Return the lines of the data below starting at the one holding "- ✅ TypeScript" and ending at the one holding "And what I haven't", word for word, leaving every picture out.
________________
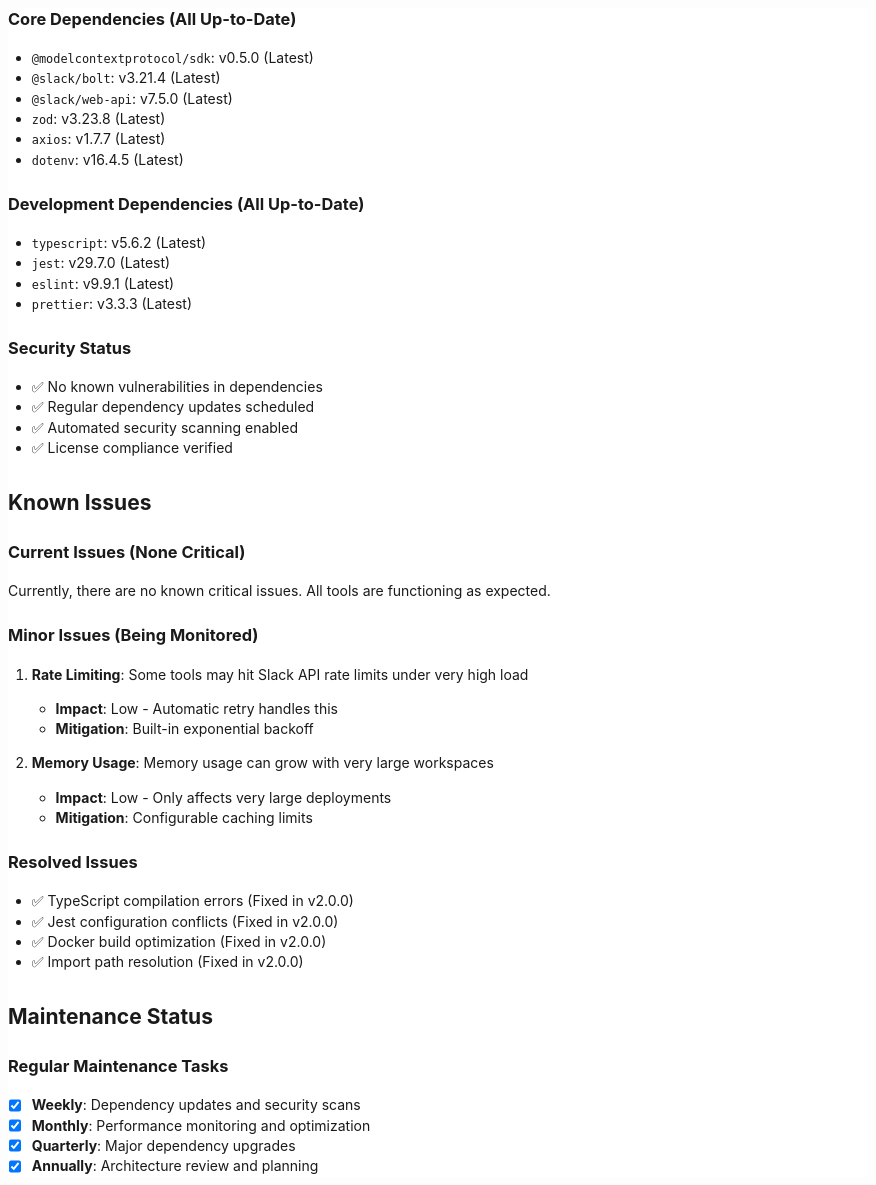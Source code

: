 ### Core Dependencies (All Up-to-Date)
- `@modelcontextprotocol/sdk`: v0.5.0 (Latest)
- `@slack/bolt`: v3.21.4 (Latest)
- `@slack/web-api`: v7.5.0 (Latest)
- `zod`: v3.23.8 (Latest)
- `axios`: v1.7.7 (Latest)
- `dotenv`: v16.4.5 (Latest)

### Development Dependencies (All Up-to-Date)
- `typescript`: v5.6.2 (Latest)
- `jest`: v29.7.0 (Latest)
- `eslint`: v9.9.1 (Latest)
- `prettier`: v3.3.3 (Latest)

### Security Status
- ✅ No known vulnerabilities in dependencies
- ✅ Regular dependency updates scheduled
- ✅ Automated security scanning enabled
- ✅ License compliance verified

## Known Issues

### Current Issues (None Critical)
Currently, there are no known critical issues. All tools are functioning as expected.

### Minor Issues (Being Monitored)
1. **Rate Limiting**: Some tools may hit Slack API rate limits under very high load
   - **Impact**: Low - Automatic retry handles this
   - **Mitigation**: Built-in exponential backoff

2. **Memory Usage**: Memory usage can grow with very large workspaces
   - **Impact**: Low - Only affects very large deployments
   - **Mitigation**: Configurable caching limits

### Resolved Issues
- ✅ TypeScript compilation errors (Fixed in v2.0.0)
- ✅ Jest configuration conflicts (Fixed in v2.0.0)
- ✅ Docker build optimization (Fixed in v2.0.0)
- ✅ Import path resolution (Fixed in v2.0.0)

## Maintenance Status

### Regular Maintenance Tasks
- [x] **Weekly**: Dependency updates and security scans
- [x] **Monthly**: Performance monitoring and optimization
- [x] **Quarterly**: Major dependency upgrades
- [x] **Annually**: Architecture review and planning

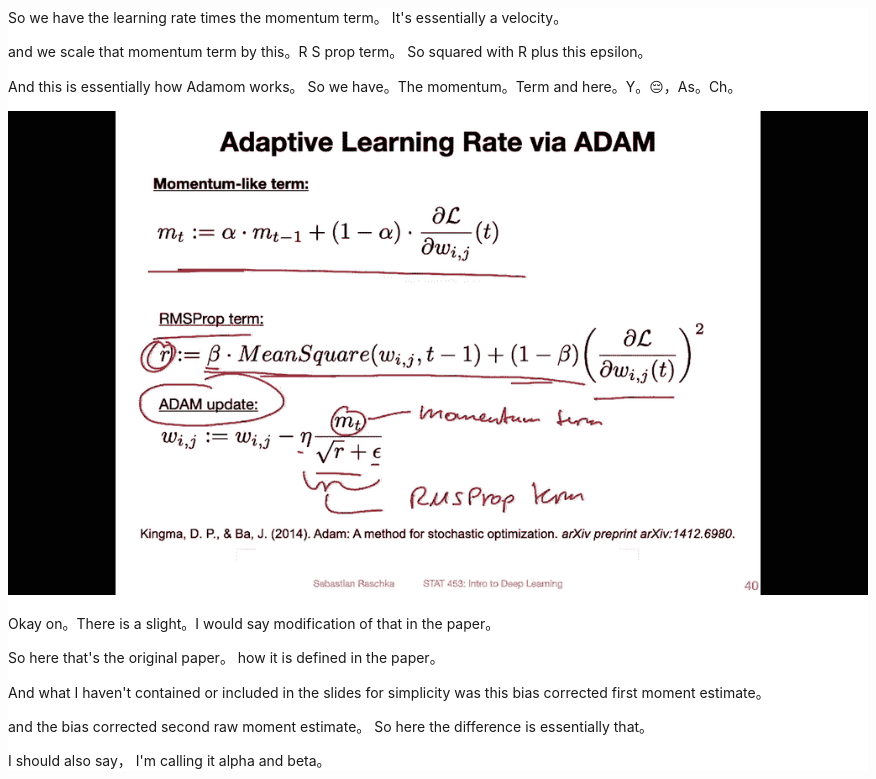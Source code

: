 So we have the learning rate times the momentum term。 It's essentially a velocity。

 and we scale that momentum term by this。R S prop term。 So squared with R plus this epsilon。

And this is essentially how Adamom works。 So we have。The momentum。Term and here。Y。😔，As。Ch。



![](img/8a480effebe949863a966439a53a0acf_15.png)

Okay on。There is a slight。I would say modification of that in the paper。

 So here that's the original paper。 how it is defined in the paper。

 And what I haven't contained or included in the slides for simplicity was this bias corrected first moment estimate。

 and the bias corrected second raw moment estimate。 So here the difference is essentially that。

I should also say， I'm calling it alpha and beta。
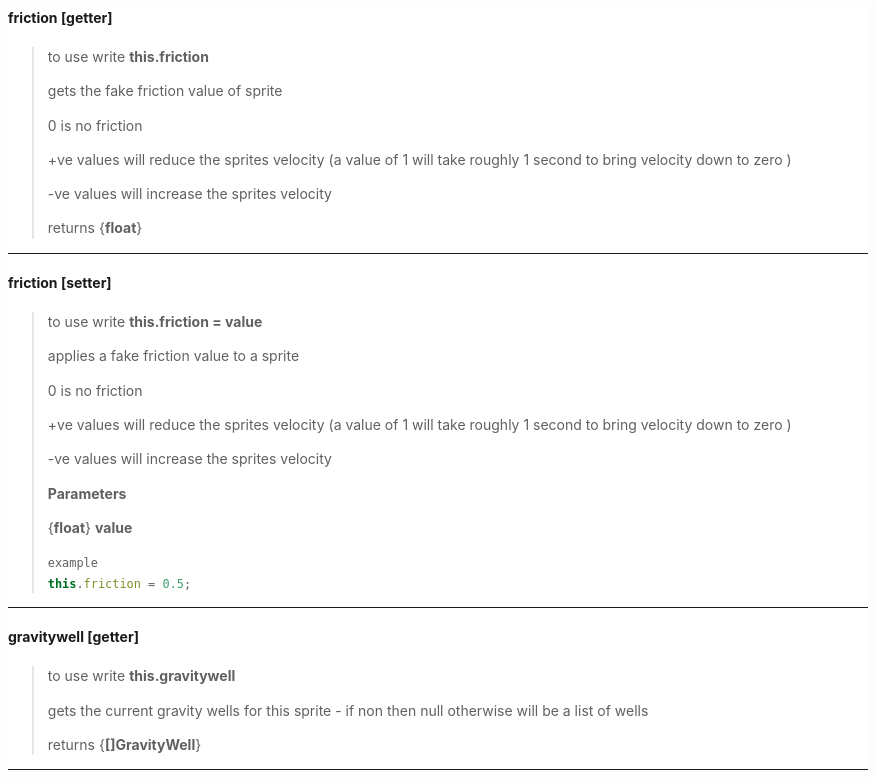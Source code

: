 #### friction [getter]
> to use write **this.friction**
> 
> gets the fake friction value of sprite
> 
> 0 is no friction
> 
> +ve values will reduce the sprites velocity (a value of 1 will take roughly 1 second to bring velocity down to zero )
> 
> -ve values will increase the sprites velocity
> 
> 
> returns {**float**}
> 
> 

---

#### friction [setter]
> to use write **this.friction = value**
> 
> applies a fake friction value to a sprite
> 
> 0 is no friction
> 
> +ve values will reduce the sprites velocity (a value of 1 will take roughly 1 second to bring velocity down to zero )
> 
> -ve values will increase the sprites velocity
> 
> 
> **Parameters**
> 
> {**float**} **value** 
> 
> ```js
> example
> this.friction = 0.5;
> ```
> 

---

#### gravitywell [getter]
> to use write **this.gravitywell**
> 
> gets the current gravity wells for this sprite - if non then null otherwise will be a list of wells
> 
> 
> returns {**[]GravityWell**}
> 
> 

---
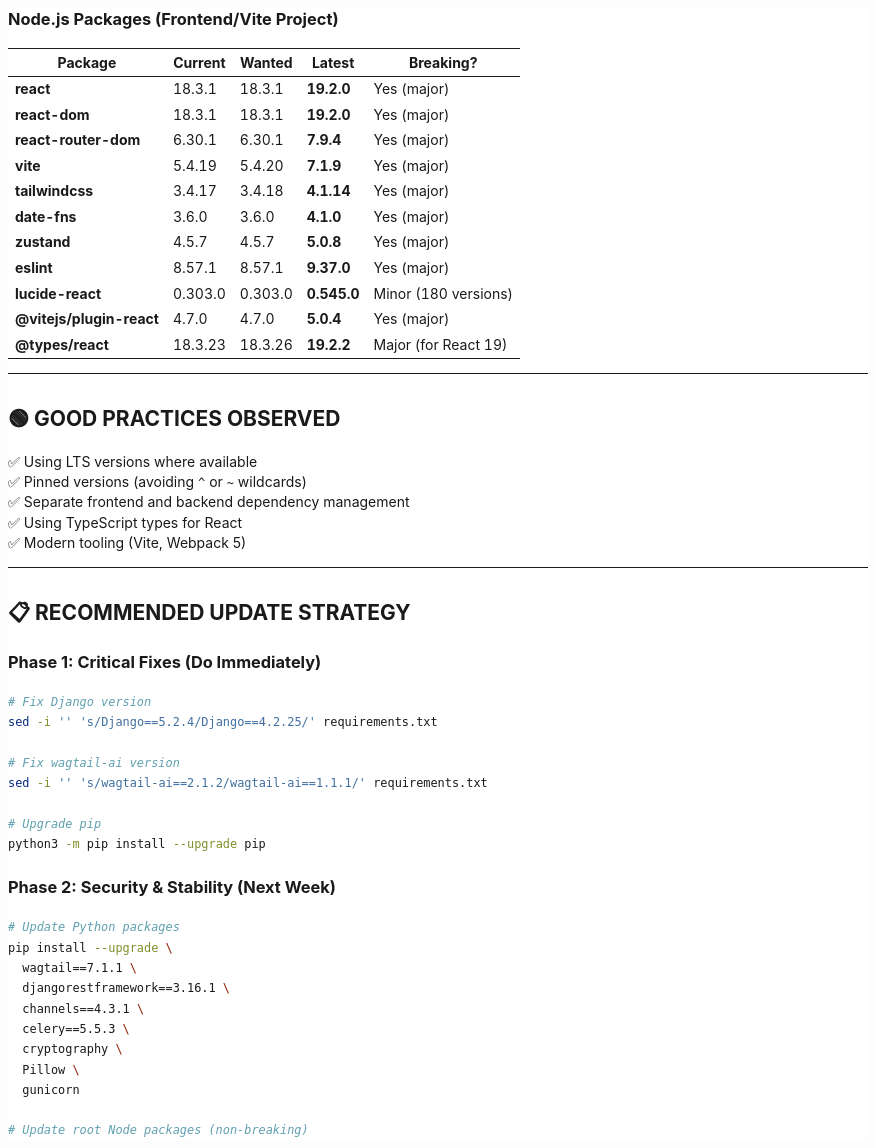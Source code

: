 
### Node.js Packages (Frontend/Vite Project)

| Package | Current | Wanted | Latest | Breaking? |
|---------|---------|--------|--------|-----------|
| **react** | 18.3.1 | 18.3.1 | **19.2.0** | Yes (major) |
| **react-dom** | 18.3.1 | 18.3.1 | **19.2.0** | Yes (major) |
| **react-router-dom** | 6.30.1 | 6.30.1 | **7.9.4** | Yes (major) |
| **vite** | 5.4.19 | 5.4.20 | **7.1.9** | Yes (major) |
| **tailwindcss** | 3.4.17 | 3.4.18 | **4.1.14** | Yes (major) |
| **date-fns** | 3.6.0 | 3.6.0 | **4.1.0** | Yes (major) |
| **zustand** | 4.5.7 | 4.5.7 | **5.0.8** | Yes (major) |
| **eslint** | 8.57.1 | 8.57.1 | **9.37.0** | Yes (major) |
| **lucide-react** | 0.303.0 | 0.303.0 | **0.545.0** | Minor (180 versions) |
| **@vitejs/plugin-react** | 4.7.0 | 4.7.0 | **5.0.4** | Yes (major) |
| **@types/react** | 18.3.23 | 18.3.26 | **19.2.2** | Major (for React 19) |

---

## 🟢 GOOD PRACTICES OBSERVED

✅ Using LTS versions where available  
✅ Pinned versions (avoiding `^` or `~` wildcards)  
✅ Separate frontend and backend dependency management  
✅ Using TypeScript types for React  
✅ Modern tooling (Vite, Webpack 5)  

---

## 📋 RECOMMENDED UPDATE STRATEGY

### Phase 1: Critical Fixes (Do Immediately)
```bash
# Fix Django version
sed -i '' 's/Django==5.2.4/Django==4.2.25/' requirements.txt

# Fix wagtail-ai version
sed -i '' 's/wagtail-ai==2.1.2/wagtail-ai==1.1.1/' requirements.txt

# Upgrade pip
python3 -m pip install --upgrade pip
```

### Phase 2: Security & Stability (Next Week)
```bash
# Update Python packages
pip install --upgrade \
  wagtail==7.1.1 \
  djangorestframework==3.16.1 \
  channels==4.3.1 \
  celery==5.5.3 \
  cryptography \
  Pillow \
  gunicorn

# Update root Node packages (non-breaking)
```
________________
• FINISHED EXERCISE:
- ✅ TypeScript compilation errors (Fixed in v2.0.0)
- ✅ Jest configuration conflicts (Fixed in v2.0.0)
- ✅ Docker build optimization (Fixed in v2.0.0)
- ✅ Import path resolution (Fixed in v2.0.0)

## Maintenance Status

### Regular Maintenance Tasks
- [x] **Weekly**: Dependency updates and security scans
- [x] **Monthly**: Performance monitoring and optimization
- [x] **Quarterly**: Major dependency upgrades
- [x] **Annually**: Architecture review and planning

Source code

: So we have the learning rate times the momentum term。 It's essentially a velocity。

 and we scale that momentum term by this。R S prop term。 So squared with R plus this epsilon。

And this is essentially how Adamom works。 So we have。The momentum。Term and here。Y。😔，As。Ch。



![](img/8a480effebe949863a966439a53a0acf_15.png)

Okay on。There is a slight。I would say modification of that in the paper。

 So here that's the original paper。 how it is defined in the paper。

 And what I haven't contained or included in the slides for simplicity was this bias corrected first moment estimate。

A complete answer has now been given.